Sebagian keluarga penghuni bangunan dua lantai itu adalah keturunan etnis Tionghoa. Sebagian lagi berdarah campuran Jawa atau Madura. Keluarga-keluarga ini berbagi ruang dalam bilik-bilik kayu selama lebih dari separuh abad terakhir. Penghuni jarang disambangi orang asing. Mereka terbiasa hidup tertutup dari lingkungan. Sebab, dari berbagai hal yang mewarnai gedung setan, trauma adalah salah satunya.

Bangunan ini didirikan pada 1809 oleh bekas pemimpin sipil Serikat Dagang Hindia Belanda (VOC) untuk wilayah Jawa Timur, setara gubernur sekarang, bernama J.A Riddle Von Middelkop. Pada 1945, dokter berdarah Tionghoa, Teng Khoen Gwan, membeli bangunan tersebut. Sang dokter hendak memakainya sebagai lokasi transit jenazah keluarga Tionghoa sebelum menuju pemakaman atau diperabukan. Lokasi gedung ini ideal untuk bisnis macam itu, karena di sekitarnya masih tanah lapang dan dekat bong, alias makam khas tradisi Cina.

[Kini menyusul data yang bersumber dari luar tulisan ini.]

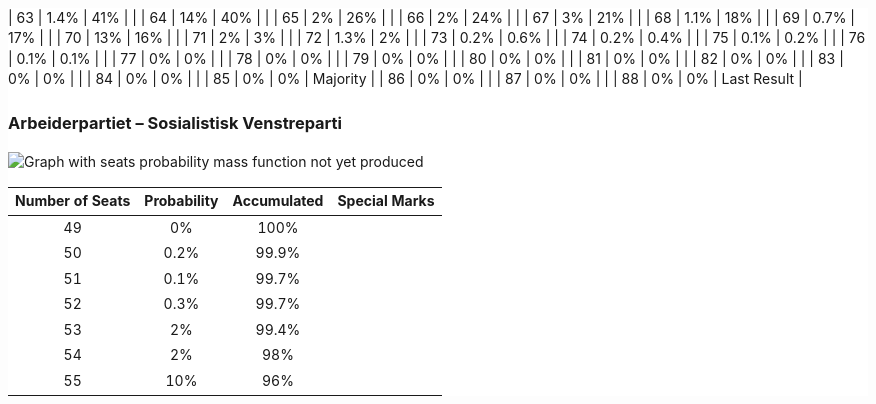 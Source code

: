 | 63 | 1.4% | 41% |  |
| 64 | 14% | 40% |  |
| 65 | 2% | 26% |  |
| 66 | 2% | 24% |  |
| 67 | 3% | 21% |  |
| 68 | 1.1% | 18% |  |
| 69 | 0.7% | 17% |  |
| 70 | 13% | 16% |  |
| 71 | 2% | 3% |  |
| 72 | 1.3% | 2% |  |
| 73 | 0.2% | 0.6% |  |
| 74 | 0.2% | 0.4% |  |
| 75 | 0.1% | 0.2% |  |
| 76 | 0.1% | 0.1% |  |
| 77 | 0% | 0% |  |
| 78 | 0% | 0% |  |
| 79 | 0% | 0% |  |
| 80 | 0% | 0% |  |
| 81 | 0% | 0% |  |
| 82 | 0% | 0% |  |
| 83 | 0% | 0% |  |
| 84 | 0% | 0% |  |
| 85 | 0% | 0% | Majority |
| 86 | 0% | 0% |  |
| 87 | 0% | 0% |  |
| 88 | 0% | 0% | Last Result |

### Arbeiderpartiet – Sosialistisk Venstreparti

![Graph with seats probability mass function not yet produced](2019-06-28-KantarTNS-coalitions-seats-pmf-ap–sv.png "Seats Probability Mass Function")

| Number of Seats | Probability | Accumulated | Special Marks |
|:---------------:|:-----------:|:-----------:|:-------------:|
| 49 | 0% | 100% |  |
| 50 | 0.2% | 99.9% |  |
| 51 | 0.1% | 99.7% |  |
| 52 | 0.3% | 99.7% |  |
| 53 | 2% | 99.4% |  |
| 54 | 2% | 98% |  |
| 55 | 10% | 96% |  |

Dua tahun sesudah kemerdekaan Indonesia, rencana dr Teng Khoen Gwan terpaksa diubah total. Terjadi pembantaian besar-besaran di Madiun. Partai Komunis Indonesia, dipimpin Musso mendeklarasikan berdirinya negara baru, membangkang terhadap republik. Warga Tionghoa Madiun, yang menghindari konflik bersenjata, kabur ke mana mereka bisa. Kemudian Dr. Teng Khoen Gwan, memberikan tempat persembunyian bagi saudara-saudaranya sesama Tionghoa, yang waktu itu juga diburu.

Gelombang migrasi kedua ke Gedung Setan ditandai meletusnya Tragedi 1965. Saat itu, lagi-lagi warga Tionghoa jadi target sasaran, kendati tak semua bersimpati pada komunisme.

Sejak pembantaian komunis dan pemaksaan asimiliasi terhadap warga Tionghoa membuat mereka secara tak bisa jadi PNS, harus berganti nama, dan melarang orang Cina belajar bahasa leluhurnya—bangunan itu mulai disebut gedung setan. Penghuninya bertahan dalam kegelapan. Siapa sangka, suasana gelap membuat bangunan ini luput dari perhatian rezim. Satu-satunya sumber penerangan yang dimiliki warga hanya lampu petromak, atau lilin merah. Suasana mencekam baru bisa mereka lalui setelah akhir dekade 60’an.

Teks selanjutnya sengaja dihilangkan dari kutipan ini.